#### WORK TASK:
For every record that follows, transcribe the text exactly and leave any image out.

#### DATA:
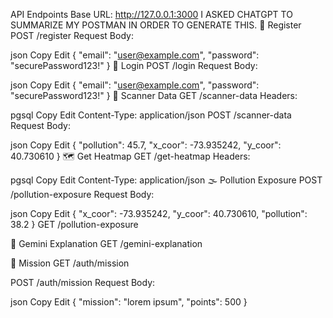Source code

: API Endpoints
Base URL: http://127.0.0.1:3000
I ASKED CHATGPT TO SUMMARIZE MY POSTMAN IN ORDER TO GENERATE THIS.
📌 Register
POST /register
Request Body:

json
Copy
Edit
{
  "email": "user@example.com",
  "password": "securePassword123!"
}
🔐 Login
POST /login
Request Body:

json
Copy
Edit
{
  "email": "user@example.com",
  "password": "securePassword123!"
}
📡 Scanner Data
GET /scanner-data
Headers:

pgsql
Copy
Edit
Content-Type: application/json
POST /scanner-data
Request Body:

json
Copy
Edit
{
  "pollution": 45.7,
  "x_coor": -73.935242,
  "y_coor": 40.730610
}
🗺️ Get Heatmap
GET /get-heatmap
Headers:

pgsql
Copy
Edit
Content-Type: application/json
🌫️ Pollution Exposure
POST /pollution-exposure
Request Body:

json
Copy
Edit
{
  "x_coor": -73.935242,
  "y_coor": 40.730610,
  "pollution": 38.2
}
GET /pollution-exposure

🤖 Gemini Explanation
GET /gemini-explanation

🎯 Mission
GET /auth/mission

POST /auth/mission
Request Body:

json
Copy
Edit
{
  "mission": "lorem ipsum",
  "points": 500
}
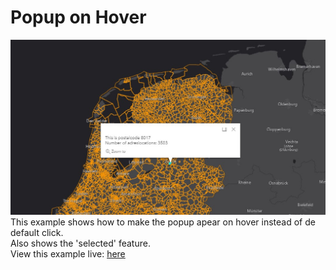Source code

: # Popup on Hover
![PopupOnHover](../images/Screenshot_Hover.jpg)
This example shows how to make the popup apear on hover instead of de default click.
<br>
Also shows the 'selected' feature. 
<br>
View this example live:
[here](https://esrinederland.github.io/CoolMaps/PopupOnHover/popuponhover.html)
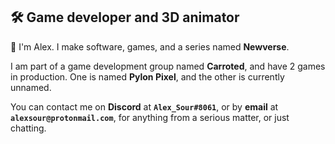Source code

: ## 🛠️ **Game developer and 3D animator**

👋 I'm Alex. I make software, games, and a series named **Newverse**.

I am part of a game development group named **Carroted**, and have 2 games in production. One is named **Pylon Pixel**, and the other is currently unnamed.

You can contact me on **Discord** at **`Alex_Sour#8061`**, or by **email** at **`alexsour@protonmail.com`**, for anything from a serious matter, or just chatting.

#### OUTPUT BELOW:
Source code

: API Endpoints
Base URL: http://127.0.0.1:3000
I ASKED CHATGPT TO SUMMARIZE MY POSTMAN IN ORDER TO GENERATE THIS.
📌 Register
POST /register
Request Body:

json
Copy
Edit
{
  "email": "user@example.com",
  "password": "securePassword123!"
}
🔐 Login
POST /login
Request Body:

json
Copy
Edit
{
  "email": "user@example.com",
  "password": "securePassword123!"
}
📡 Scanner Data
GET /scanner-data
Headers:

pgsql
Copy
Edit
Content-Type: application/json
POST /scanner-data
Request Body:

json
Copy
Edit
{
  "pollution": 45.7,
  "x_coor": -73.935242,
  "y_coor": 40.730610
}
🗺️ Get Heatmap
GET /get-heatmap
Headers:

pgsql
Copy
Edit
Content-Type: application/json
🌫️ Pollution Exposure
POST /pollution-exposure
Request Body:

json
Copy
Edit
{
  "x_coor": -73.935242,
  "y_coor": 40.730610,
  "pollution": 38.2
}
GET /pollution-exposure

🤖 Gemini Explanation
GET /gemini-explanation

🎯 Mission
GET /auth/mission

POST /auth/mission
Request Body:

json
Copy
Edit
{
  "mission": "lorem ipsum",
  "points": 500
}
Source code

: # Popup on Hover
![PopupOnHover](../images/Screenshot_Hover.jpg)
This example shows how to make the popup apear on hover instead of de default click.
<br>
Also shows the 'selected' feature. 
<br>
View this example live:
[here](https://esrinederland.github.io/CoolMaps/PopupOnHover/popuponhover.html)
Source code

: ## 🛠️ **Game developer and 3D animator**

👋 I'm Alex. I make software, games, and a series named **Newverse**.

I am part of a game development group named **Carroted**, and have 2 games in production. One is named **Pylon Pixel**, and the other is currently unnamed.

You can contact me on **Discord** at **`Alex_Sour#8061`**, or by **email** at **`alexsour@protonmail.com`**, for anything from a serious matter, or just chatting.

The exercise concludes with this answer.